==== Supplied data
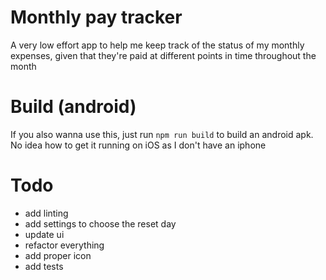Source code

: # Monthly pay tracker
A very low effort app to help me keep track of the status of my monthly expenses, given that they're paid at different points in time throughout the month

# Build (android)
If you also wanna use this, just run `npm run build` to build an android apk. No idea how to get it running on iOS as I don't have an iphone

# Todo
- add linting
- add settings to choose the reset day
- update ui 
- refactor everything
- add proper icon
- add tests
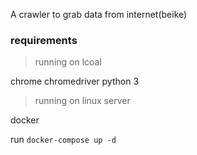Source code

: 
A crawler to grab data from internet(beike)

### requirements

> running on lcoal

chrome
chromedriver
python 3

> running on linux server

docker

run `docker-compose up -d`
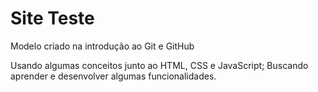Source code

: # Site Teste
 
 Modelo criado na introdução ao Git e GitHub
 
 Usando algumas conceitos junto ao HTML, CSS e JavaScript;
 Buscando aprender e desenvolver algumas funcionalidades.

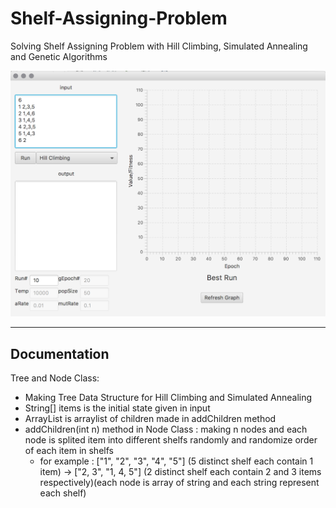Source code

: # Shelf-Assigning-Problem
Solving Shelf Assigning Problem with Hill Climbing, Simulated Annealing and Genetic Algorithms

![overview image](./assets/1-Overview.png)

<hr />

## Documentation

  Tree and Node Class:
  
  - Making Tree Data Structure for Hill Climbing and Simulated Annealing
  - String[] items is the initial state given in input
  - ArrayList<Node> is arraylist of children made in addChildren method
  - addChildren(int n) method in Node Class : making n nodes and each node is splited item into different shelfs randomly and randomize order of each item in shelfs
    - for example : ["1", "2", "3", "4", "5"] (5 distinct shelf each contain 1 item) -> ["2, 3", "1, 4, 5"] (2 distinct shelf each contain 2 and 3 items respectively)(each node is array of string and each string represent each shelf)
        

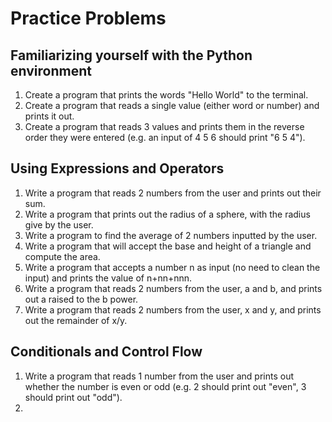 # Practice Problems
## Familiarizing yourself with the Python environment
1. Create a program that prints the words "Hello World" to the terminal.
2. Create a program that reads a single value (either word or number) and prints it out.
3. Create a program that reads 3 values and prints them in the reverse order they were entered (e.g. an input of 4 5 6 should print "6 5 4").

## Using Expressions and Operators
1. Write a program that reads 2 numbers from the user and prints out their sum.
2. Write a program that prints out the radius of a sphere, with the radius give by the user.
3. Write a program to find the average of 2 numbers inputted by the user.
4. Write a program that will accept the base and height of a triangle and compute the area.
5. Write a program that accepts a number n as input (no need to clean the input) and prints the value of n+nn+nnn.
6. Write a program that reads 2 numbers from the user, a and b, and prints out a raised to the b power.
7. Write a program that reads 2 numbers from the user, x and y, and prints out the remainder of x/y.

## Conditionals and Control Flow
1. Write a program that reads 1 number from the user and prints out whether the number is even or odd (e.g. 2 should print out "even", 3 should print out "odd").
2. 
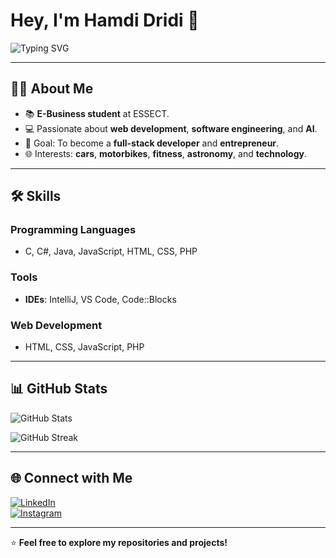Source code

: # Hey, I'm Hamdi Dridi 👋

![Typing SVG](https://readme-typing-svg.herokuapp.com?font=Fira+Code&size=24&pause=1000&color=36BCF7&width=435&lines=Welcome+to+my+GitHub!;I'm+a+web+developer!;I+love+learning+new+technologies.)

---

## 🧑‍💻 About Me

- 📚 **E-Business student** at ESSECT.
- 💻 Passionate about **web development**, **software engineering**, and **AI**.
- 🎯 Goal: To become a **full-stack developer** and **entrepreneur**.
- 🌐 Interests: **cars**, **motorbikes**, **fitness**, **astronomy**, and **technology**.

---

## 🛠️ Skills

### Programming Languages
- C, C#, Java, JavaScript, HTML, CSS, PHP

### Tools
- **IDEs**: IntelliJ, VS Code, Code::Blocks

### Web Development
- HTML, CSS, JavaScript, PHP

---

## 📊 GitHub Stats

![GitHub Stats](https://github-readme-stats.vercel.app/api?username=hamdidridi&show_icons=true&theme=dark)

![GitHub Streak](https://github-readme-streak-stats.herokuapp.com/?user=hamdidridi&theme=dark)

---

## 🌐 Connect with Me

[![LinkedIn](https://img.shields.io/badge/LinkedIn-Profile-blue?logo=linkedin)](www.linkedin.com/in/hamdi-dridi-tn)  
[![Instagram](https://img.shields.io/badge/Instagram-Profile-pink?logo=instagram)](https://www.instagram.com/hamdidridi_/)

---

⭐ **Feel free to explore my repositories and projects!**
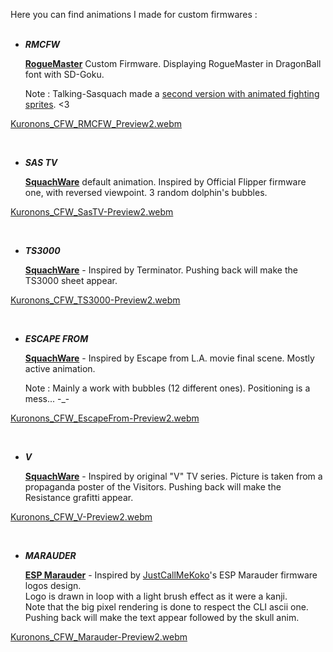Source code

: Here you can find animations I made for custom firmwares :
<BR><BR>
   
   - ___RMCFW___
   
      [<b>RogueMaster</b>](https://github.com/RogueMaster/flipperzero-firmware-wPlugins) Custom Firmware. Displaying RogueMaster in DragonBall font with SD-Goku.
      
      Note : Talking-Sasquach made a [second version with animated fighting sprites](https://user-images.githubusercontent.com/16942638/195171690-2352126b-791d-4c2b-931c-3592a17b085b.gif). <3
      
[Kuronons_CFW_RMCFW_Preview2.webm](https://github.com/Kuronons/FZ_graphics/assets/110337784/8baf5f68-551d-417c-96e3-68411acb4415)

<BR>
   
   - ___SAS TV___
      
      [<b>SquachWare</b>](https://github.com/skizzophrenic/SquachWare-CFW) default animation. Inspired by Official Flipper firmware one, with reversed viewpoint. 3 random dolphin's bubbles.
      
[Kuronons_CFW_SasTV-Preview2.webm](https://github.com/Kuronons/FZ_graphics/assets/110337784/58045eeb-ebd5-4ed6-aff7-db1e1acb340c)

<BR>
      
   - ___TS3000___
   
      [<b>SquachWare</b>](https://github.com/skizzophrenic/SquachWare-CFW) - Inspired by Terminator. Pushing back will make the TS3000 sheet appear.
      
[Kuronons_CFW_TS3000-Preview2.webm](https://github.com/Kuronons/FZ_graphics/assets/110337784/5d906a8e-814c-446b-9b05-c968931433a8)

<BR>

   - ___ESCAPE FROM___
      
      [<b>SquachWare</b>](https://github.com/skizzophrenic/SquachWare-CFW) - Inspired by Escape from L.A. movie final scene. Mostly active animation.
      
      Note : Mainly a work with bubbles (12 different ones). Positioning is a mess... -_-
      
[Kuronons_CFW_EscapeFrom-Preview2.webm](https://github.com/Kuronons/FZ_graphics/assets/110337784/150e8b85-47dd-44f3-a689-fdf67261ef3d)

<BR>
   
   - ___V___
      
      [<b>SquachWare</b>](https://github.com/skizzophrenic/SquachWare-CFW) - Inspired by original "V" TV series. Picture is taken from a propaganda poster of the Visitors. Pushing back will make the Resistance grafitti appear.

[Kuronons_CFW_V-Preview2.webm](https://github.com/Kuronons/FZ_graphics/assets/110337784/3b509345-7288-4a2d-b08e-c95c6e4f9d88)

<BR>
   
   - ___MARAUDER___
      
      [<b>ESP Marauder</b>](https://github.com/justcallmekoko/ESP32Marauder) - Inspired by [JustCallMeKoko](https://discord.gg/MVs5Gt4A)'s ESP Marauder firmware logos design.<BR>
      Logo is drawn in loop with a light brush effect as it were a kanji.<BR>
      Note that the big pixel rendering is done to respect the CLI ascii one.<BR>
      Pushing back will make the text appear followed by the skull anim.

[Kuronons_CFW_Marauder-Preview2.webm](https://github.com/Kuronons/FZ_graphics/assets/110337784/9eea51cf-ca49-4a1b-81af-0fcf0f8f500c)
========
Task directions —
Print, without alteration, only the lines above between the one holding "- ___SAS TV___" and the one holding "Mostly active animation.", inclusive.

Response to the exercise —
   - ___SAS TV___
      
      [<b>SquachWare</b>](https://github.com/skizzophrenic/SquachWare-CFW) default animation. Inspired by Official Flipper firmware one, with reversed viewpoint. 3 random dolphin's bubbles.
      
[Kuronons_CFW_SasTV-Preview2.webm](https://github.com/Kuronons/FZ_graphics/assets/110337784/58045eeb-ebd5-4ed6-aff7-db1e1acb340c)

<BR>
      
   - ___TS3000___
   
      [<b>SquachWare</b>](https://github.com/skizzophrenic/SquachWare-CFW) - Inspired by Terminator. Pushing back will make the TS3000 sheet appear.
      
[Kuronons_CFW_TS3000-Preview2.webm](https://github.com/Kuronons/FZ_graphics/assets/110337784/5d906a8e-814c-446b-9b05-c968931433a8)

<BR>

   - ___ESCAPE FROM___
      
      [<b>SquachWare</b>](https://github.com/skizzophrenic/SquachWare-CFW) - Inspired by Escape from L.A. movie final scene. Mostly active animation.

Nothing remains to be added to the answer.